Même ma famille, je deviens exécrable.
» Clémence va prendre l’air ça te ferait du bien «
« Mais vous comprenez pas que le moindre mouvement me demande une énergie folle ? Que si je me lève je vomis 2 fois plus !? » » Foutez-moi la paix ! »
C’en est trop, mon conjoint décide de me ramener aux urgences.
Cette fois-ci, je tombe sur des infirmières et des sages-femmes qui ont l’air de ne rien connaître à cette pathologie.
Je sens que je dérange, je sens qu’on s’en fout de moi. Royalement.
Et je continue toujours à vomir et à cracher dans leurs malheureux haricots bien trop petits pour moi ! Il m’en faudrait 15 au moins.
On me laisse poireauter dans un couloir de longues minutes qui me paraissent des heures. Je demande un brancard, n’importe quoi, mais je n’arrive vraiment pas à tenir debout ou assise.
Mon état est catastrophique.
Tout le monde s’en fout.
Ont fini par me mettre dans un box, on me fait une écho, me pose des questions, me pèse.
Puis une sage-femme me dit : vous êtes sûre que vous n’avait pas des problèmes familiaux ? Ou psychologiques ? C’est pas normal vous savez de vomir autant !
Je sens que la pression monte, mais j’ai si peu de forces que je laisse passer.
On m’hospitalise de nouveau sous perf, Primperan, etc…
On m’explique qu’il faut que je reste dans le noir, pas de télé, pas de téléphone.
J’explique que si c’est ça leur protocole je m’en vais.
On finit par me mettre sous ZOPHREN.
Au début il n’y a pas d’effets… je désespère…
On me fait sortir au bout de 5 jours car « on ne peut plus rien pour vous madame ».
On me donne 5 JOURS d’arrêt maladie ! Une ABERRATION, je reste choquée.
Heureusement, de retour chez moi, je continue tous les jours le ZOPHREN en quantité assez importante, et miracle, au bout de 5-6 jours mon corps va mieux.
Le Zophren m’a sauvée.
Je retrouve une énergie, mes vomissements passent de 40 par jour à 2-3 par jour.
Mon hypersalivation a disparu !
Mon moral revient.
Ça y est, je vais enfin pouvoir boire et manger ?
Serait-ce la fin de mon enfer?
En réalité pas totalement.
Je continuerai ma grossesse en étant hypersensible aux odeurs, un rien pouvait me déclencher un vomissement.

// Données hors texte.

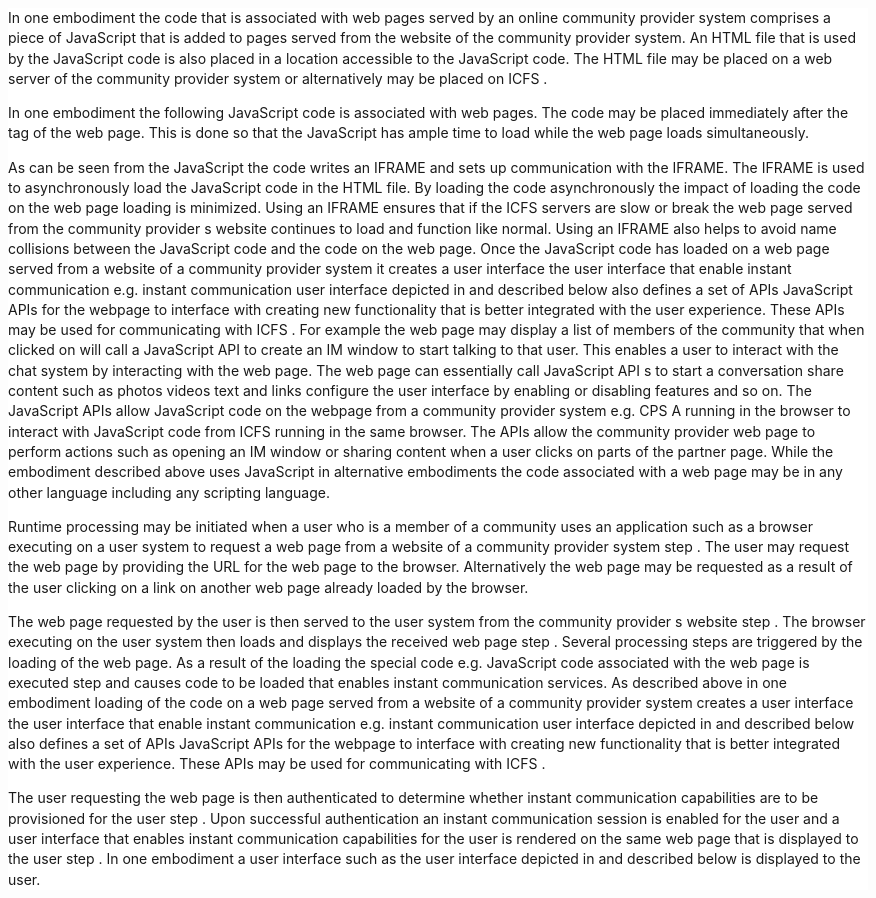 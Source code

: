 In one embodiment the code that is associated with web pages served by an online community provider system comprises a piece of JavaScript that is added to pages served from the website of the community provider system. An HTML file that is used by the JavaScript code is also placed in a location accessible to the JavaScript code. The HTML file may be placed on a web server of the community provider system or alternatively may be placed on ICFS .

In one embodiment the following JavaScript code is associated with web pages. The code may be placed immediately after the tag of the web page. This is done so that the JavaScript has ample time to load while the web page loads simultaneously.

As can be seen from the JavaScript the code writes an IFRAME and sets up communication with the IFRAME. The IFRAME is used to asynchronously load the JavaScript code in the HTML file. By loading the code asynchronously the impact of loading the code on the web page loading is minimized. Using an IFRAME ensures that if the ICFS servers are slow or break the web page served from the community provider s website continues to load and function like normal. Using an IFRAME also helps to avoid name collisions between the JavaScript code and the code on the web page. Once the JavaScript code has loaded on a web page served from a website of a community provider system it creates a user interface the user interface that enable instant communication e.g. instant communication user interface depicted in and described below also defines a set of APIs JavaScript APIs for the webpage to interface with creating new functionality that is better integrated with the user experience. These APIs may be used for communicating with ICFS . For example the web page may display a list of members of the community that when clicked on will call a JavaScript API to create an IM window to start talking to that user. This enables a user to interact with the chat system by interacting with the web page. The web page can essentially call JavaScript API s to start a conversation share content such as photos videos text and links configure the user interface by enabling or disabling features and so on. The JavaScript APIs allow JavaScript code on the webpage from a community provider system e.g. CPS A running in the browser to interact with JavaScript code from ICFS running in the same browser. The APIs allow the community provider web page to perform actions such as opening an IM window or sharing content when a user clicks on parts of the partner page. While the embodiment described above uses JavaScript in alternative embodiments the code associated with a web page may be in any other language including any scripting language.

Runtime processing may be initiated when a user who is a member of a community uses an application such as a browser executing on a user system to request a web page from a website of a community provider system step . The user may request the web page by providing the URL for the web page to the browser. Alternatively the web page may be requested as a result of the user clicking on a link on another web page already loaded by the browser.

The web page requested by the user is then served to the user system from the community provider s website step . The browser executing on the user system then loads and displays the received web page step . Several processing steps are triggered by the loading of the web page. As a result of the loading the special code e.g. JavaScript code associated with the web page is executed step and causes code to be loaded that enables instant communication services. As described above in one embodiment loading of the code on a web page served from a website of a community provider system creates a user interface the user interface that enable instant communication e.g. instant communication user interface depicted in and described below also defines a set of APIs JavaScript APIs for the webpage to interface with creating new functionality that is better integrated with the user experience. These APIs may be used for communicating with ICFS .

The user requesting the web page is then authenticated to determine whether instant communication capabilities are to be provisioned for the user step . Upon successful authentication an instant communication session is enabled for the user and a user interface that enables instant communication capabilities for the user is rendered on the same web page that is displayed to the user step . In one embodiment a user interface such as the user interface depicted in and described below is displayed to the user.
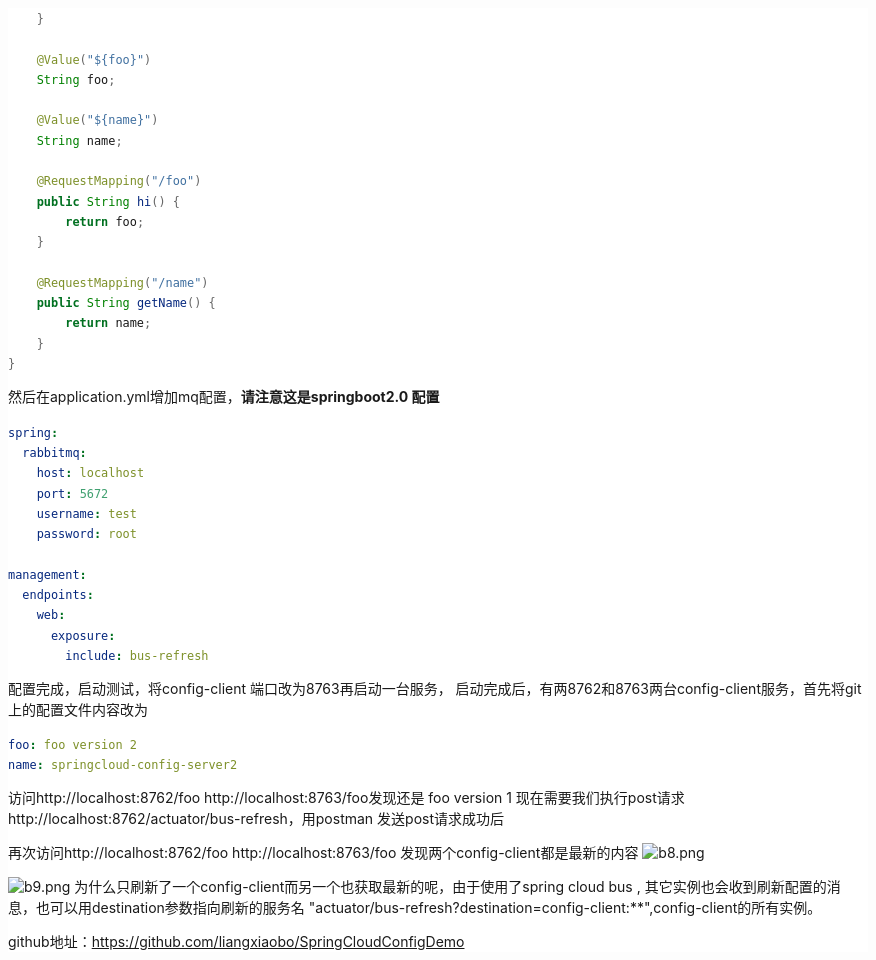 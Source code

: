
 ``` java
    }

    @Value("${foo}")
    String foo;

    @Value("${name}")
    String name;

    @RequestMapping("/foo")
    public String hi() {
        return foo;
    }

    @RequestMapping("/name")
    public String getName() {
        return name;
    }
}
```
然后在application.yml增加mq配置，**请注意这是springboot2.0 配置**
``` yml
spring:
  rabbitmq:
    host: localhost
    port: 5672
    username: test
    password: root

management:
  endpoints:
    web:
      exposure:
        include: bus-refresh
```
配置完成，启动测试，将config-client 端口改为8763再启动一台服务，
启动完成后，有两8762和8763两台config-client服务，首先将git上的配置文件内容改为
``` yml
foo: foo version 2
name: springcloud-config-server2
```
访问http://localhost:8762/foo http://localhost:8763/foo发现还是 foo version 1
现在需要我们执行post请求 http://localhost:8762/actuator/bus-refresh，用postman 发送post请求成功后

再次访问http://localhost:8762/foo http://localhost:8763/foo
发现两个config-client都是最新的内容
![b8.png](https://upload-images.jianshu.io/upload_images/2151905-2b6733aafcb26e72.png?imageMogr2/auto-orient/strip%7CimageView2/2/w/1240)

![b9.png](https://upload-images.jianshu.io/upload_images/2151905-29e1ae5760e4bc0a.png?imageMogr2/auto-orient/strip%7CimageView2/2/w/1240)
为什么只刷新了一个config-client而另一个也获取最新的呢，由于使用了spring cloud bus , 其它实例也会收到刷新配置的消息，也可以用destination参数指向刷新的服务名 "actuator/bus-refresh?destination=config-client:**",config-client的所有实例。

github地址：https://github.com/liangxiaobo/SpringCloudConfigDemo
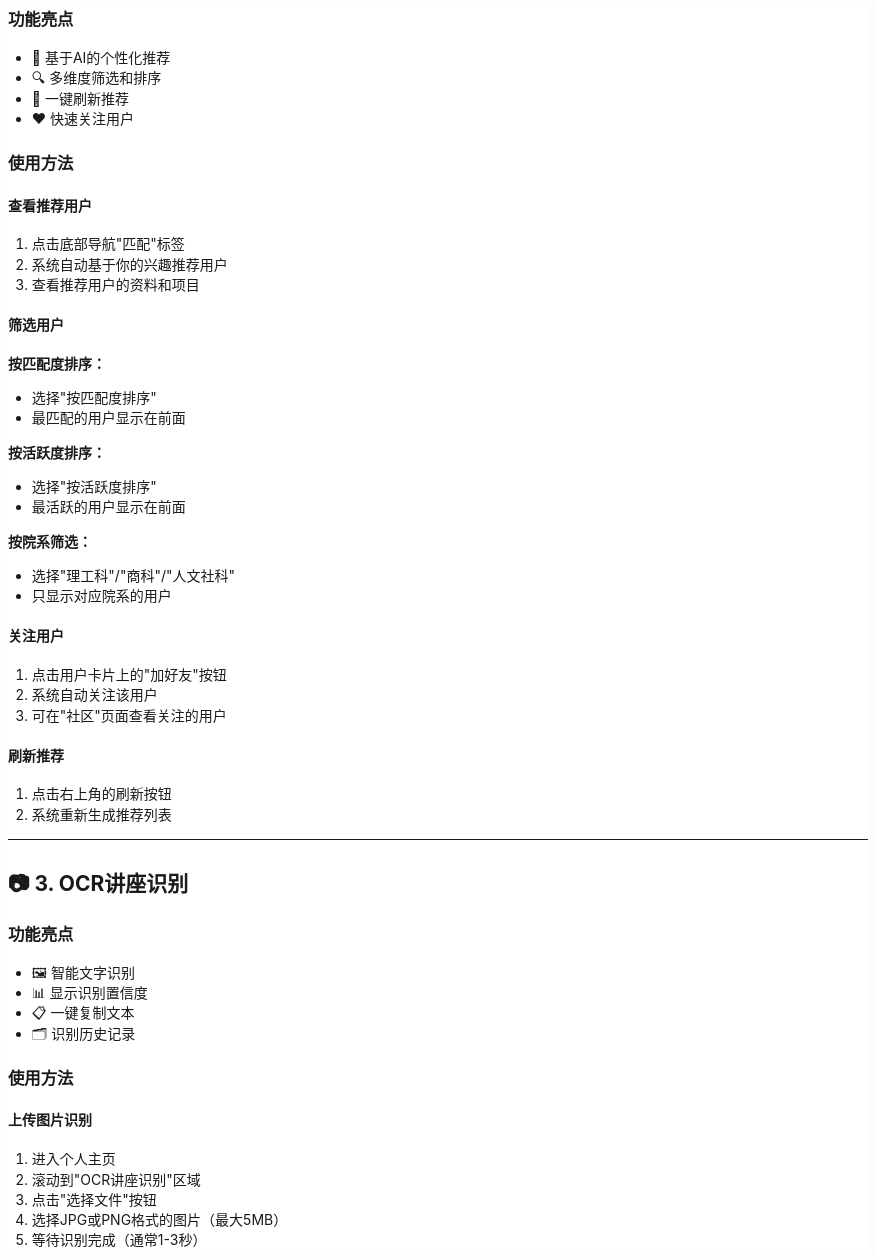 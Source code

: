 ### 功能亮点
- 🎯 基于AI的个性化推荐
- 🔍 多维度筛选和排序
- 🔄 一键刷新推荐
- ❤️ 快速关注用户

### 使用方法

#### 查看推荐用户
1. 点击底部导航"匹配"标签
2. 系统自动基于你的兴趣推荐用户
3. 查看推荐用户的资料和项目

#### 筛选用户
**按匹配度排序：**
- 选择"按匹配度排序"
- 最匹配的用户显示在前面

**按活跃度排序：**
- 选择"按活跃度排序"
- 最活跃的用户显示在前面

**按院系筛选：**
- 选择"理工科"/"商科"/"人文社科"
- 只显示对应院系的用户

#### 关注用户
1. 点击用户卡片上的"加好友"按钮
2. 系统自动关注该用户
3. 可在"社区"页面查看关注的用户

#### 刷新推荐
1. 点击右上角的刷新按钮
2. 系统重新生成推荐列表

---

## 📷 3. OCR讲座识别

### 功能亮点
- 🖼️ 智能文字识别
- 📊 显示识别置信度
- 📋 一键复制文本
- 🗂️ 识别历史记录

### 使用方法

#### 上传图片识别
1. 进入个人主页
2. 滚动到"OCR讲座识别"区域
3. 点击"选择文件"按钮
4. 选择JPG或PNG格式的图片（最大5MB）
5. 等待识别完成（通常1-3秒）
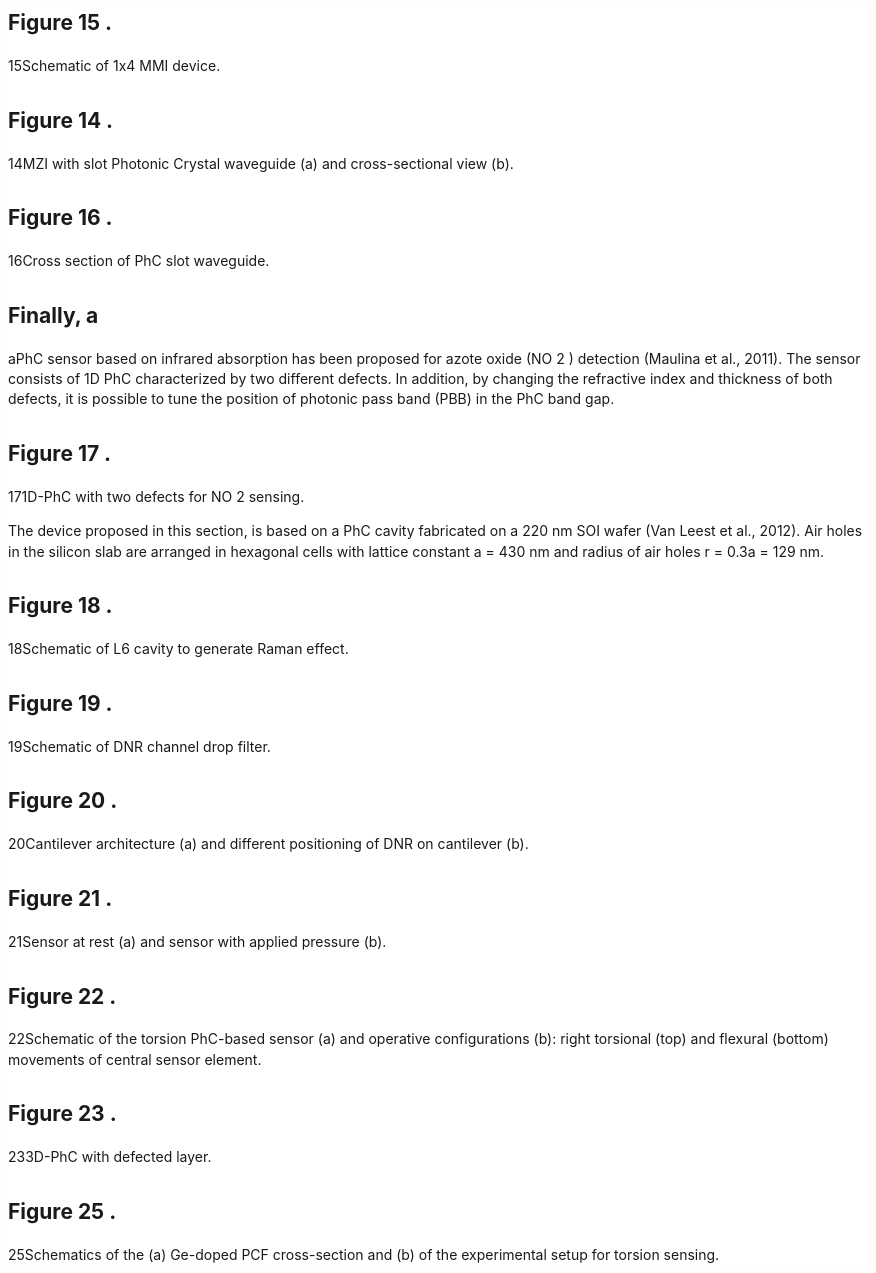 ## Figure 15 .
15Schematic of 1x4 MMI device.

## Figure 14 .
14MZI with slot Photonic Crystal waveguide (a) and cross-sectional view (b).

## Figure 16 .
16Cross section of PhC slot waveguide.

## Finally, a
aPhC sensor based on infrared absorption has been proposed for azote oxide (NO 2 ) detection (Maulina et al., 2011). The sensor consists of 1D PhC characterized by two different defects. In addition, by changing the refractive index and thickness of both defects, it is possible to tune the position of photonic pass band (PBB) in the PhC band gap.

## Figure 17 .
171D-PhC with two defects for NO 2 sensing.


The device proposed in this section, is based on a PhC cavity fabricated on a 220 nm SOI wafer (Van Leest et al., 2012). Air holes in the silicon slab are arranged in hexagonal cells with lattice constant a = 430 nm and radius of air holes r = 0.3a = 129 nm.

## Figure 18 .
18Schematic of L6 cavity to generate Raman effect.

## Figure 19 .
19Schematic of DNR channel drop filter.

## Figure 20 .
20Cantilever architecture (a) and different positioning of DNR on cantilever (b).

## Figure 21 .
21Sensor at rest (a) and sensor with applied pressure (b).

## Figure 22 .
22Schematic of the torsion PhC-based sensor (a) and operative configurations (b): right torsional (top) and flexural (bottom) movements of central sensor element.

## Figure 23 .
233D-PhC with defected layer.

## Figure 25 .
25Schematics of the (a) Ge-doped PCF cross-section and (b) of the experimental setup for torsion sensing.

Une fatigue toujours très présente.
Mais mon quotidien était nettement amélioré.
Je vomis quand même jusqu’à la fin, 3 fois pendant l’accouchement, oui, sinon c’est pas drôle !
J’accouche finalement le 21 avril 2020, à terme, d’une petite fille en parfaite santé.
Nous avons eu tout de suite une relation incroyable, si fusionnelle, si forte.
En revanche, je mettrais des mois à me remettre de cette grossesse.
Je dirais même encore aujourd’hui que mon corps n’est plus tout à fait le même.
J’envoie toute ma force et mon courage aux femmes qui traversent cette épreuve.
La route est longue et compliquée, mais le résultat est merveilleux.